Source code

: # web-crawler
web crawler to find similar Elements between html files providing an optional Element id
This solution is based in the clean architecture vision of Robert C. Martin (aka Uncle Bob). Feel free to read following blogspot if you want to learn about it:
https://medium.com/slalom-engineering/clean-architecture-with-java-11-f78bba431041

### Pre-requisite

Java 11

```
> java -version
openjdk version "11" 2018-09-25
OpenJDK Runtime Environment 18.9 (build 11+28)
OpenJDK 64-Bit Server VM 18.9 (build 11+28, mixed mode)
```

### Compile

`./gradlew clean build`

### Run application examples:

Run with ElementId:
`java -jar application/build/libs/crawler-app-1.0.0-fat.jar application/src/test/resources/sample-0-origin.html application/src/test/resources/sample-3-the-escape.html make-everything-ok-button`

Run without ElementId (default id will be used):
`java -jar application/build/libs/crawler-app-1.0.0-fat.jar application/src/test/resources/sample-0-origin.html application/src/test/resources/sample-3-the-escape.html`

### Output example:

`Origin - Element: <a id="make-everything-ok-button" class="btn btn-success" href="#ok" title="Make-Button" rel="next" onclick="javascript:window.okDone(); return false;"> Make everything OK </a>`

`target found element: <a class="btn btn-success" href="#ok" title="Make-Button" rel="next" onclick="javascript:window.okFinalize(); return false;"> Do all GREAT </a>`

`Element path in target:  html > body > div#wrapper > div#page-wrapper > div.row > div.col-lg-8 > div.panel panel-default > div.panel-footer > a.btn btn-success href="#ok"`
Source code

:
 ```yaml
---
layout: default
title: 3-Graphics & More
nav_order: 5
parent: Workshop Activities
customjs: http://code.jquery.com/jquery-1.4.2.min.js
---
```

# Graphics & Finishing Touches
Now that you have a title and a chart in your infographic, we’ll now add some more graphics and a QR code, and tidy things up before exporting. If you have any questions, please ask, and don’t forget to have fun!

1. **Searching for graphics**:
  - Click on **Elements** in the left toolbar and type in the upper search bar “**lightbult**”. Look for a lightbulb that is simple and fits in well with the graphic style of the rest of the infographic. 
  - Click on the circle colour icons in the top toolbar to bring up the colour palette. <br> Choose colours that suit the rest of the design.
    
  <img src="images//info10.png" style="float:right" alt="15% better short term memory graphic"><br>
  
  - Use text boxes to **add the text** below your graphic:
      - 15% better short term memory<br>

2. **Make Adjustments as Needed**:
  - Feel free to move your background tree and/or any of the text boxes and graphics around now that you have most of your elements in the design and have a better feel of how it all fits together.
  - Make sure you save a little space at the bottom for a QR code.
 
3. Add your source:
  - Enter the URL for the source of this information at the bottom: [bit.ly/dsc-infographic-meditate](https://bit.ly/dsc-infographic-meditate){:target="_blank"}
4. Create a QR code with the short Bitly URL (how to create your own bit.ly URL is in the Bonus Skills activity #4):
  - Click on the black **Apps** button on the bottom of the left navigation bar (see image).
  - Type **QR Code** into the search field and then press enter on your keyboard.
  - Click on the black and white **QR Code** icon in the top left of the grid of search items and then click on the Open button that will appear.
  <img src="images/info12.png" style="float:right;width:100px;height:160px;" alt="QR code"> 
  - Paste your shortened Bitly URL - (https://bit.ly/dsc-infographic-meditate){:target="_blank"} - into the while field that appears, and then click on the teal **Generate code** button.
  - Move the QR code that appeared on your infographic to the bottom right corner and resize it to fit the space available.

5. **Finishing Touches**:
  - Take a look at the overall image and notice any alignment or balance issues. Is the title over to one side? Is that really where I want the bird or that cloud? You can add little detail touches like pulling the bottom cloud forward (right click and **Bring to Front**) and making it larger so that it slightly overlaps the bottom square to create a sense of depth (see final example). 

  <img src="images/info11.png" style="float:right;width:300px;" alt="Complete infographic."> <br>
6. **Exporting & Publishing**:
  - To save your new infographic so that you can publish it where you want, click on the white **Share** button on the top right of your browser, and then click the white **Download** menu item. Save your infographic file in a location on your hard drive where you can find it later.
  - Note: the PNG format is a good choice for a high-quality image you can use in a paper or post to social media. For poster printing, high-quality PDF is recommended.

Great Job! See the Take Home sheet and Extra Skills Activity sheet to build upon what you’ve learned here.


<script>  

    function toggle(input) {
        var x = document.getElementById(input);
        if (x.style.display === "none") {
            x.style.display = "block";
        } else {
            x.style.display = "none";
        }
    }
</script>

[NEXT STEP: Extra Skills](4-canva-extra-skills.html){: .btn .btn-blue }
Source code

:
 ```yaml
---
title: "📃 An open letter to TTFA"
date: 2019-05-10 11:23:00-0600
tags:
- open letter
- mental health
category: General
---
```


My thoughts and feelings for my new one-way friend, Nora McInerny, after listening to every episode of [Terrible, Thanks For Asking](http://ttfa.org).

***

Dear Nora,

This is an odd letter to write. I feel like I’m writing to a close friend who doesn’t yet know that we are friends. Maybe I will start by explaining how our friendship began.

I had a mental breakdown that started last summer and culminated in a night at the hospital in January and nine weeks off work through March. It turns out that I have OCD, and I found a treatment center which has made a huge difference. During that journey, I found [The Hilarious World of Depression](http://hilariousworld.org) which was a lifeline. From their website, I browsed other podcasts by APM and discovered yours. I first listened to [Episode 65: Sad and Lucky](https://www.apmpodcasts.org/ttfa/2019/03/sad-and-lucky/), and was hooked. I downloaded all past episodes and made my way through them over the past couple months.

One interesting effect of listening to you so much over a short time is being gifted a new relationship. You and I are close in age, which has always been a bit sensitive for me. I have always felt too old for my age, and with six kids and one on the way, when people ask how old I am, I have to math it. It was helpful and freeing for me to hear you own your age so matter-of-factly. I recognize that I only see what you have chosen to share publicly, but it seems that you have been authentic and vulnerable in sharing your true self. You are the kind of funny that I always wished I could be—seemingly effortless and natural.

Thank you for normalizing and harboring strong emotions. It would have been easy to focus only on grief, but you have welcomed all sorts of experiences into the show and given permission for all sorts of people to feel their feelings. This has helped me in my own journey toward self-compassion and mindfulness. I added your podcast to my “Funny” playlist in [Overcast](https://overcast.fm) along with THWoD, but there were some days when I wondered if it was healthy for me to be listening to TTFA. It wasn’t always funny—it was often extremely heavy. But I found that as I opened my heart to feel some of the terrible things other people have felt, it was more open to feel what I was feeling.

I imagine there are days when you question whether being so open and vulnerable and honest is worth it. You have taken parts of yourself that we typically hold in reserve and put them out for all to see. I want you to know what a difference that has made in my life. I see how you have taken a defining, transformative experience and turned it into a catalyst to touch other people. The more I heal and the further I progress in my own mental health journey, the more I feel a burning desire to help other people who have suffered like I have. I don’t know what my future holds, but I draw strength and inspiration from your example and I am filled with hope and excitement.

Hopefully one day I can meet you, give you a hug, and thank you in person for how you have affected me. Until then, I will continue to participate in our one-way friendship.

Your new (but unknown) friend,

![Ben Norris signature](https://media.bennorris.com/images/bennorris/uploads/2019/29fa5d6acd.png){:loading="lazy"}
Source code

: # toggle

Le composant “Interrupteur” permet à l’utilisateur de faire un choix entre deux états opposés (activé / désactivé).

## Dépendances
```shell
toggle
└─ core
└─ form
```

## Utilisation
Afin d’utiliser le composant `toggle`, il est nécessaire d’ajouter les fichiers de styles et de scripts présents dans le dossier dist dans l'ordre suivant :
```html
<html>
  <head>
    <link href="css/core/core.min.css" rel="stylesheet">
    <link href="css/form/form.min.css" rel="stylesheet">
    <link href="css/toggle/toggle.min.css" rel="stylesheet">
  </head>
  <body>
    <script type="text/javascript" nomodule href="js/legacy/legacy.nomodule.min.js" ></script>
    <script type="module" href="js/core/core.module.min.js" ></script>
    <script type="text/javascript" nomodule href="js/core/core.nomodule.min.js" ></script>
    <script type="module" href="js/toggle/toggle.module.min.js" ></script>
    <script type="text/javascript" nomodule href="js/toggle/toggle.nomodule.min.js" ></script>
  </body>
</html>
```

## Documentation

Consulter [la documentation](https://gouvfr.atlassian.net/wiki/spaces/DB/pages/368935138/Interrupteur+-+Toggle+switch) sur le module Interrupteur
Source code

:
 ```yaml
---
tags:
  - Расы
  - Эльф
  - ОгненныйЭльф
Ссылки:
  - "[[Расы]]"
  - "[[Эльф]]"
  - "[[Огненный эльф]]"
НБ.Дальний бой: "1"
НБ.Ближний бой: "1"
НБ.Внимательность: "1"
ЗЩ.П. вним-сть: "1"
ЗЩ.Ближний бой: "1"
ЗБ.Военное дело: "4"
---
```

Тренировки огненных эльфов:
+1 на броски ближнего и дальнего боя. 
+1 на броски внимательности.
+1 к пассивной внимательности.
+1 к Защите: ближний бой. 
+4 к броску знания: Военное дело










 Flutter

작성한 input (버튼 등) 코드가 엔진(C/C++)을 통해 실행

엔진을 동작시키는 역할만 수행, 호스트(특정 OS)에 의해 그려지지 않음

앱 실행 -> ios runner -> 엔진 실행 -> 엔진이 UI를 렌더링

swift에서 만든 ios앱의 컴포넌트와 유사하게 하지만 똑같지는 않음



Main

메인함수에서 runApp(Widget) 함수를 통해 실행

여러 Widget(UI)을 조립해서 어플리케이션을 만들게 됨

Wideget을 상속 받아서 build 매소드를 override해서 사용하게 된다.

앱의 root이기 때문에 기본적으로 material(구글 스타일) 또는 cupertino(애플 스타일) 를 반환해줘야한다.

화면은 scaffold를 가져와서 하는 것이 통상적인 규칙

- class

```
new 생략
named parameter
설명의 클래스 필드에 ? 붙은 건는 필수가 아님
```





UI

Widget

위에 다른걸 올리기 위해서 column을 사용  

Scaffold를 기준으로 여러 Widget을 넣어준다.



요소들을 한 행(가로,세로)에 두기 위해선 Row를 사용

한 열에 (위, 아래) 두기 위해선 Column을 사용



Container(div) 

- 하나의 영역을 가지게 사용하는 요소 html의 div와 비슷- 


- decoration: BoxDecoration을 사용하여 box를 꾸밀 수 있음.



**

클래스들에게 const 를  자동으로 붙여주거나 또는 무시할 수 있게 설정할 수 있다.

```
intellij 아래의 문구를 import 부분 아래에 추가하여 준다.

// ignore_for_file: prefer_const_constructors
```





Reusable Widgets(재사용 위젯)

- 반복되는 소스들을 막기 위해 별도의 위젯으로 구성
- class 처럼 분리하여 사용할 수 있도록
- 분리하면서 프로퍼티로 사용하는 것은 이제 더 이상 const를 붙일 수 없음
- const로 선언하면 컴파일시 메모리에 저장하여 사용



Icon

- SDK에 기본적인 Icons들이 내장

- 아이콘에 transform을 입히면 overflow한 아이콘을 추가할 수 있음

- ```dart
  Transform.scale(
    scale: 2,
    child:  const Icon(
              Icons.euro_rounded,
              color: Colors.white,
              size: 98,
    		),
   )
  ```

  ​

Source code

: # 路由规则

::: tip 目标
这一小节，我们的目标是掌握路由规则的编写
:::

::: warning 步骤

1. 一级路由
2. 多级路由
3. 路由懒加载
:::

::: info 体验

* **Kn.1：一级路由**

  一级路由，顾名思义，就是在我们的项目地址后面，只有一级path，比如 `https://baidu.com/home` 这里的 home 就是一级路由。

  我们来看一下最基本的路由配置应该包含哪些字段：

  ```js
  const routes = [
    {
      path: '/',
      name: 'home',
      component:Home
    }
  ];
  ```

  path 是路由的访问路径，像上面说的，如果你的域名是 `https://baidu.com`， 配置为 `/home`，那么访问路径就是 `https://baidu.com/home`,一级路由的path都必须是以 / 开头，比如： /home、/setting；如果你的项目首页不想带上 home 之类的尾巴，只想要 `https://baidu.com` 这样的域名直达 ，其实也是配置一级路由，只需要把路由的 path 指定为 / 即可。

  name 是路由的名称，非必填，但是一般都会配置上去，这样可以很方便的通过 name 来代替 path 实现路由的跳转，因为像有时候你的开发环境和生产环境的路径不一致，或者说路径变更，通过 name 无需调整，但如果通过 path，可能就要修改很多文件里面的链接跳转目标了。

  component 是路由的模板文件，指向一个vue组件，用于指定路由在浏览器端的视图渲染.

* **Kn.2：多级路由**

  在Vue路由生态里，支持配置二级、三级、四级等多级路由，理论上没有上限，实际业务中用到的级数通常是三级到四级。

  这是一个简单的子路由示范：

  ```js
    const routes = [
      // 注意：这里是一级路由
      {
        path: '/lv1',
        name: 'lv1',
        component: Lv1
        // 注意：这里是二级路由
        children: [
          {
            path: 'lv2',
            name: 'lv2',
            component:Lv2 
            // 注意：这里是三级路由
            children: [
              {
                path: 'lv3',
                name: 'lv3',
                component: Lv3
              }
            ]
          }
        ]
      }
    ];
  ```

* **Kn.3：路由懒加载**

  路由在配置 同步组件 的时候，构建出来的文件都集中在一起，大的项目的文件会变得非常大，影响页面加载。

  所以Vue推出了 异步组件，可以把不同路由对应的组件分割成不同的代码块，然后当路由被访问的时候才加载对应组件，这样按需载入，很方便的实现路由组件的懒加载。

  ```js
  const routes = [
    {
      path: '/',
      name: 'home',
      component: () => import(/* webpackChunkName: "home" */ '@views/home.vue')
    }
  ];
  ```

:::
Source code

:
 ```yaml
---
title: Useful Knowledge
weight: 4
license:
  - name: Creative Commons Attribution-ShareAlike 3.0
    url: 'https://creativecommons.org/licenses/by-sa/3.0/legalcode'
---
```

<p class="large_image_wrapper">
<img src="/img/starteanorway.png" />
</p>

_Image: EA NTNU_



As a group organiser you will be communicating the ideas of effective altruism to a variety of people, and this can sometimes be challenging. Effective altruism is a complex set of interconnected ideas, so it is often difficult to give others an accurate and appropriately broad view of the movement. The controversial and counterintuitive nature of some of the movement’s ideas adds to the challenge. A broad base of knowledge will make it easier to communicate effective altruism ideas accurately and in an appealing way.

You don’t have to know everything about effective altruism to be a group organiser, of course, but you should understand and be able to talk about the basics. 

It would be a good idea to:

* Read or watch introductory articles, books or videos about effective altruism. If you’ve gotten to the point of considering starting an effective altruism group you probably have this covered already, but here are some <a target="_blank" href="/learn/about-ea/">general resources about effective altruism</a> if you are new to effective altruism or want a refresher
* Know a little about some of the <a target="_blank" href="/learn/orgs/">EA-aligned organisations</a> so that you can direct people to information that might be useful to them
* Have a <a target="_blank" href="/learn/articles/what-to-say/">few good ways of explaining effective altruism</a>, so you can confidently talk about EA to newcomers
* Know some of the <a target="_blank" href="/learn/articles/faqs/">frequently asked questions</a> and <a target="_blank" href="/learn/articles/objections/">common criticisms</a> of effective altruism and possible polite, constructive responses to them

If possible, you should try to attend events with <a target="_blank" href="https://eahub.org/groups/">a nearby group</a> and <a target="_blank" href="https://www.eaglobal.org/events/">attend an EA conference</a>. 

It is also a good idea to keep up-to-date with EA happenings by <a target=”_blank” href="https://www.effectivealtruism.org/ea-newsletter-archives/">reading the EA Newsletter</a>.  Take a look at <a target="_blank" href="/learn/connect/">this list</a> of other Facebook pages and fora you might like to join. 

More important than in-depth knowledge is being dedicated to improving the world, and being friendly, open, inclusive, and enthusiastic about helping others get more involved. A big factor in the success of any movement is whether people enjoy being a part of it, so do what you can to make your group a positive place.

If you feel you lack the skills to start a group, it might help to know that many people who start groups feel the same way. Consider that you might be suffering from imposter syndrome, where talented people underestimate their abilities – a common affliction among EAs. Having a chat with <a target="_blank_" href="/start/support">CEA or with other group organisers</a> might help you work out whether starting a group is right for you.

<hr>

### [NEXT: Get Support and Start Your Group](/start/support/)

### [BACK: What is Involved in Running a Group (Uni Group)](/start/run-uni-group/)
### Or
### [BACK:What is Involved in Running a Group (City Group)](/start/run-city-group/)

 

★ ★ ★ ★

** Your goal **
Each line in which the string "only" is found must be copied from the data.

** The completed task **
One interesting effect of listening to you so much over a short time is being gifted a new relationship. You and I are close in age, which has always been a bit sensitive for me. I have always felt too old for my age, and with six kids and one on the way, when people ask how old I am, I have to math it. It was helpful and freeing for me to hear you own your age so matter-of-factly. I recognize that I only see what you have chosen to share publicly, but it seems that you have been authentic and vulnerable in sharing your true self. You are the kind of funny that I always wished I could be—seemingly effortless and natural.
Thank you for normalizing and harboring strong emotions. It would have been easy to focus only on grief, but you have welcomed all sorts of experiences into the show and given permission for all sorts of people to feel their feelings. This has helped me in my own journey toward self-compassion and mindfulness. I added your podcast to my “Funny” playlist in [Overcast](https://overcast.fm) along with THWoD, but there were some days when I wondered if it was healthy for me to be listening to TTFA. It wasn’t always funny—it was often extremely heavy. But I found that as I opened my heart to feel some of the terrible things other people have felt, it was more open to feel what I was feeling.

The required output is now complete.